ZTASK device removal task continues to try to execute long after device has been successfully removed

Earlier this year I replaced all my drives with higher capacity ones (Advice needed on All-Drives replacement - #8 by Hooverdan), and followed the approach of adding one new one to have enough capacity overhead and then one after the other remove and replace my other drives (with all the steps required in between using the WebUI).
While investigating another issue 9 months later I found that one of the btrfs tasks for removing a device keeps on attempting to do so (and obviously failing because the device has not been there in a long time).
Looking at ztask.log I can see this:

When I look at the ztask.log I am seeing something curious (have not looked in that log I think, ever) 


2020-10-09 07:57:48,306 - ztaskd - INFO - Calling fs.btrfs.start_resize_pool
2020-10-09 07:57:48,308 - ztaskd - ERROR - Error calling fs.btrfs.start_resize_pool.

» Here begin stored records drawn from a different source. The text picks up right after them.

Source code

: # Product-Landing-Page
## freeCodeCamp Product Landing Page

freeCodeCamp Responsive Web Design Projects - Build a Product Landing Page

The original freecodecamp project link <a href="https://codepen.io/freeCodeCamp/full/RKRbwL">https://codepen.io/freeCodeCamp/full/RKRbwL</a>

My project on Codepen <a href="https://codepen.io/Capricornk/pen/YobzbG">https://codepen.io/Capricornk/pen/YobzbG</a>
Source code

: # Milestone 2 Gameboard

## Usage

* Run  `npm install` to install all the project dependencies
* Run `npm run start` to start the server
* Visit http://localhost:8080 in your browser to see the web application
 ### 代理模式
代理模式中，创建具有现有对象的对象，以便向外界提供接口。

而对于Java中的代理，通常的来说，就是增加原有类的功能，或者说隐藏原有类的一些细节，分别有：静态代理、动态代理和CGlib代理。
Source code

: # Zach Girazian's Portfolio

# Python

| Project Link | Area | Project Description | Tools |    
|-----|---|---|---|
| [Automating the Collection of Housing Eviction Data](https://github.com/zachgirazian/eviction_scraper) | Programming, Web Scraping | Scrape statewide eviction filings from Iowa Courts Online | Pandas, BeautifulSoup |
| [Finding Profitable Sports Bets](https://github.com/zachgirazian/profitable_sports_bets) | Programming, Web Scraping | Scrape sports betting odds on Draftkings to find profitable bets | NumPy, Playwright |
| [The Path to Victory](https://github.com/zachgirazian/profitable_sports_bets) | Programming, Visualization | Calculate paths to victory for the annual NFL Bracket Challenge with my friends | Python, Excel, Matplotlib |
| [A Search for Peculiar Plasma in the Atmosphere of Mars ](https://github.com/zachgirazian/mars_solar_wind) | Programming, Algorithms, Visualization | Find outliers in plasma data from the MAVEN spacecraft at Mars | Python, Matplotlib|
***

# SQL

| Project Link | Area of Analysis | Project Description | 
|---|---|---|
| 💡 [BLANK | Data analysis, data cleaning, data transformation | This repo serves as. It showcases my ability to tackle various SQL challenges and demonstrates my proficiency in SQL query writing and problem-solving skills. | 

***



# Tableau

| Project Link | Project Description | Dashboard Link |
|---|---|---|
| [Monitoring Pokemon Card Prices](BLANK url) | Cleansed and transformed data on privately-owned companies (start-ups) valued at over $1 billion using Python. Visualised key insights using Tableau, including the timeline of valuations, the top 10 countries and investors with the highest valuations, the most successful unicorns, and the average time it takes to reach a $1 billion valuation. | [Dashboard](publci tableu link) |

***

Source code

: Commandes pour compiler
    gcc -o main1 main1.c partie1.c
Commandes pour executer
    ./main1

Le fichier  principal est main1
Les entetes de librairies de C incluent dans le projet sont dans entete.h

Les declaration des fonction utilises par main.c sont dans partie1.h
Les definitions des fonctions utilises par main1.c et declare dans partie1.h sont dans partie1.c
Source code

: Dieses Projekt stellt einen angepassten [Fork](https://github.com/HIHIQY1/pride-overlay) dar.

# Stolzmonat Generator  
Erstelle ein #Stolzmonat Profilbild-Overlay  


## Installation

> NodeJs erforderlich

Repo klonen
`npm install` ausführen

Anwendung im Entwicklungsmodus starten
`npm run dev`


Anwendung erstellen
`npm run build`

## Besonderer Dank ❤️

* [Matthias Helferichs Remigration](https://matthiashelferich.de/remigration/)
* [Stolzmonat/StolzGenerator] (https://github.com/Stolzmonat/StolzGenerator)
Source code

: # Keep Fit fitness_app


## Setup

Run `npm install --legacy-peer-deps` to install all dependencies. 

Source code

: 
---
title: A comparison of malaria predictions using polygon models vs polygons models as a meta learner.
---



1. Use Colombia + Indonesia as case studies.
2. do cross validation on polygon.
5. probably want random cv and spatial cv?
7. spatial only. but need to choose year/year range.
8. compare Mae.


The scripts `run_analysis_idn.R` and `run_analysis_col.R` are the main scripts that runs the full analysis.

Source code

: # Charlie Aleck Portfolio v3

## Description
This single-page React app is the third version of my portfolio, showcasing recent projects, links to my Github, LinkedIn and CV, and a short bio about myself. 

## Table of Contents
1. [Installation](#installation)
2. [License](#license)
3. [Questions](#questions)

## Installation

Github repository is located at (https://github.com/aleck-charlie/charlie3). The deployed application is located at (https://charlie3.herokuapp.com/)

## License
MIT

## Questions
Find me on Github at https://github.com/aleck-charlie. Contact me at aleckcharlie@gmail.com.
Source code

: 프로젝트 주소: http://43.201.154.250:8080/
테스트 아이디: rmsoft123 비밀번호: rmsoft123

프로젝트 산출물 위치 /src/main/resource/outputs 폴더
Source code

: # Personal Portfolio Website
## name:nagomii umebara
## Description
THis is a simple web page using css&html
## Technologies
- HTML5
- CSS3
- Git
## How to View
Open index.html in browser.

Details:
Error running a command. cmd = /usr/sbin/btrfs device delete /dev/disk/by-id/ata-HGST_HDN724040ALE640_PK1334PEHZB3ZS /dev/disk/by-id/ata-HGST_HDN724040ALE640_PK1334PEHZNA2S /mnt2/4xRAID5. rc = 1. stdout = ['']. stderr = ['ERROR: not a block device: /dev/disk/by-id/ata-HGST_HDN724040ALE640_PK1334PEHZB3ZS', 'ERROR: not a block device: /dev/disk/by-id/ata-HGST_HDN724040ALE640_PK1334PEHZNA2S', '']

I have not triggered or scheduled a pool-resizing, since I replaced all my Hard drives earlier in the year. I don’t even have these HGST drives physically in the system anymore (I replaced those with WDs). In the WebUI I have not seen any errors surfaced related to this, and obviously this is not a regularly scheduled task one would want to set up (if it were possible).

@phillxnet you had already mentioned in another topic that you will look into it, just not now with everything going on for the rebase. I can alternatively create an issue on GitHub, but if I’m the only one experiencing this then I don’t want to clutter up the issue lists with this.

1 Like

@Hooverdan Thanks for breaking this find out, Would be good to get to the bottom of it.

As per GitHub issue, I think ideally we would need a reproducer first so lets keep it here for now and work here removing these from the db, or whatever is re-triggering them. They may even be a previously unidentified side effect of:

Which was a large, long awaited change to do with disk removals. Maybe we have some more clean up to do after that. Anyway can’t look just yet myself but it’s good we have this observation broken out now.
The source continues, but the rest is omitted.